Stored data entries
========

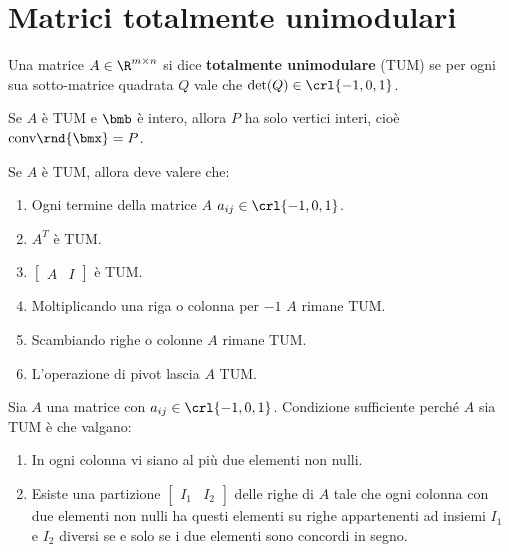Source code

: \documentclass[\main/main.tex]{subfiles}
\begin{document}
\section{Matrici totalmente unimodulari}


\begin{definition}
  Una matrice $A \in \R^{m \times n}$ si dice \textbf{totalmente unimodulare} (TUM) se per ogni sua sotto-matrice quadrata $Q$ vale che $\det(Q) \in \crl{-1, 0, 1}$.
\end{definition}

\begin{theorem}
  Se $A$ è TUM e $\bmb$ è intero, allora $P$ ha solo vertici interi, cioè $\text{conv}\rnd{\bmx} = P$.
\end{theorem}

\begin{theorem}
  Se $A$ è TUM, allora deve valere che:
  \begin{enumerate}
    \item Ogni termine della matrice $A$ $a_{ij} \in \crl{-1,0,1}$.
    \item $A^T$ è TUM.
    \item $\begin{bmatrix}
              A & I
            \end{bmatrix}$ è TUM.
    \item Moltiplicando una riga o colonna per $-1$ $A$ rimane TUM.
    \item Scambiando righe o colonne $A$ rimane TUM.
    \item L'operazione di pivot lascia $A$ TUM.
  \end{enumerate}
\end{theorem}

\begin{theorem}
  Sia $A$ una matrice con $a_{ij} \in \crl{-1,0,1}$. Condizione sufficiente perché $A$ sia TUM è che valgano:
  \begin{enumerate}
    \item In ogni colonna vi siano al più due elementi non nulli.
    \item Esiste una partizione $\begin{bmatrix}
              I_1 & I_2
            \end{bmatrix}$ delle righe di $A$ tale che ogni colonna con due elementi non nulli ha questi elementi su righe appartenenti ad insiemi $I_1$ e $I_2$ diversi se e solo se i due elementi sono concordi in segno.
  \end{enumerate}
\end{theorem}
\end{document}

========

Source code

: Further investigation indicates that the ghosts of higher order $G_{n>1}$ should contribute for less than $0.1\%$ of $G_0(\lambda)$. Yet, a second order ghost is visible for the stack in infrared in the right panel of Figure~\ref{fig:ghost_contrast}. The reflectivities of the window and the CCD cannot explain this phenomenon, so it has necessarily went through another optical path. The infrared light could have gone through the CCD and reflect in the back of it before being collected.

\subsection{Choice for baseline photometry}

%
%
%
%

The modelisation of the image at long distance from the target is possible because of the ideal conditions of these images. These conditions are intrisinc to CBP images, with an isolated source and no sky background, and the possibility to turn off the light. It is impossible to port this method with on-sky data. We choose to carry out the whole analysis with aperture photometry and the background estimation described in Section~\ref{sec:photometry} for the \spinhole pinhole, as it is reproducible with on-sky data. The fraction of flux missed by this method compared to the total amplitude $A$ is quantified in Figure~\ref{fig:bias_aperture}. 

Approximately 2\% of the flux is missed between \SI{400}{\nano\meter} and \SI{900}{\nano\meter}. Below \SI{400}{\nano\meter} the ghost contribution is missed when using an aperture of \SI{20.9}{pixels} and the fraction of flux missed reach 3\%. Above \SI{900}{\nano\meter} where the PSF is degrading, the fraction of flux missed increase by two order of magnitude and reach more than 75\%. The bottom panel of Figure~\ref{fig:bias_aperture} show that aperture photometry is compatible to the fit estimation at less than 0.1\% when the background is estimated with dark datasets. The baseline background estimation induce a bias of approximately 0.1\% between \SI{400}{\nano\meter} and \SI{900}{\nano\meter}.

========

» Directions
Scan the entries above and work out how many lines include the word "righe"; the reply is that number alone.

» Output for this exercise
2